Il ne fait plus trop chaud, on a de la place pour danser et le DJ passe des titres qui sonnent de plus en plus comme s’ils avaient été composés à l’envers, ou même sous l’eau. La techno est distordue, la house sensuelle et les échappées disco sont plus Arthur Russel que Sister Sledge. C’est l’heure des fous, et ne sont-ils pas beaux ? C’est la raison d’être du clubbing.

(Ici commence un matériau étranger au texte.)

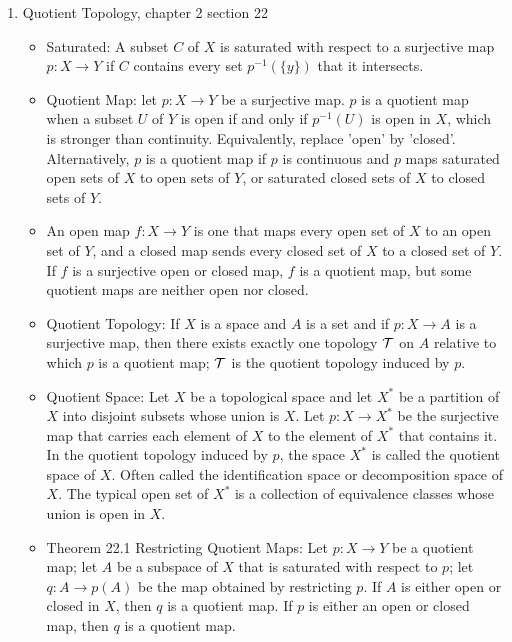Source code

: \documentclass[12pt,letterpaper]{article}
\begin{document}
\begin{enumerate}
\begin{itemize}
  \end{itemize}
  \item \label{dfn:quotientMapTopology} Quotient Topology, chapter 2 section 22
  \begin{itemize}
    \item \label{dfn:saturated} Saturated: A subset $C$ of $X$ is saturated with respect to a surjective map $p: X\rightarrow Y$ if $C$ contains every set $p^{-1}(\{y\})$ that it intersects. 
    \item \label{dfn:quotientMap} Quotient Map: let $p: X\rightarrow Y$ be a surjective map. $p$ is a quotient map when a subset $U$ of $Y$ is open if and only if $p^{-1}(U)$ is open in $X$, which is stronger than continuity. Equivalently, replace 'open' by 'closed'. Alternatively, $p$ is a quotient map if $p$ is continuous and $p$ maps saturated open sets of $X$ to open sets of $Y$, or saturated closed sets of $X$ to closed sets of $Y$.
    \item \label{dfn:OpenClosedMap} An open map $f:X\rightarrow Y$ is one that maps every open set of $X$ to an open set of $Y$, and a closed map sends every closed set of $X$ to a closed set of $Y$. If $f$ is a surjective open or closed map, $f$ is a quotient map, but some quotient maps are neither open nor closed.
    \item \label{dfn:quotientTopology} Quotient Topology: If $X$ is a space and $A$ is a set and if $p: X\rightarrow A$ is a surjective map, then there exists exactly one topology $\mathcal{T}$ on $A$ relative to which $p$ is a quotient map; $\mathcal{T}$ is the quotient topology induced by $p$.
    \item \label{dfn:quotientSpace} Quotient Space: Let $X$ be a topological space and let $X^*$ be a partition of $X$ into disjoint subsets whose union is $X$. Let $p: X\rightarrow X^*$ be the surjective map that carries each element of $X$ to the element of $X^*$ that contains it. In the quotient topology induced by $p$, the space $X^*$ is called the quotient space of $X$. Often called the identification space or decomposition space of $X$. The typical open set of $X^*$ is a collection of equivalence classes whose union is open in $X$.
    \item \label{thm:restrictionQuotientMap} Theorem 22.1 Restricting Quotient Maps: Let $p: X\rightarrow Y$ be a quotient map; let $A$ be a subspace of $X$ that is saturated with respect to $p$; let $q: A\rightarrow p(A)$ be the map obtained by restricting $p$. If $A$ is either open or closed in $X$, then $q$ is a quotient map. If $p$ is either an open or closed map, then $q$ is a quotient map.

\end{itemize}
\end{enumerate}
\end{document}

Bien entendu, certaines villes sont faites pour ces gens. À Berlin le dimanche matin, l'U-bahn regorge de ces tribus migratoires, qui lévitent chez elles pour une petite sieste et une banane, avant de repartir avec un nouveau souffle pour quelques heures de chaos. À Buenos Aires, les clubs n’ouvrent pas avant 2h du matin. Mais allez du côté de Paris ou n’importe quelle métropole française et quelles sont vos chances de pouvoir faire ça ? À part Concrete et ses fameux Samedimanche, les opportunités pour une session clubbing ponctuée d’une sieste réparatrice sont plutôt rares.

Peut-être nous faudrait-il des salles ambient dans les clubs, des coins chill-out où on peut se reposer un moment pour se délasser un peu les jambes, plutôt que de s’effondrer sur un tabouret de bar. Mais avant que cela n'arrive, pourquoi ne pas passer les heures du warm-up à se reposer ? Il ne s’agit pas de sortir toute la nuit et de se réveiller pour une session de ‘dancercise’ huppée destinée à la France qui se lève tôt ; mais de se réveiller à 3h du matin pour se rendre en club et profiter pleinement des heures déglinguées. Vous remercierez votre bonne marraine la Fée de la sieste disco pendant l’after.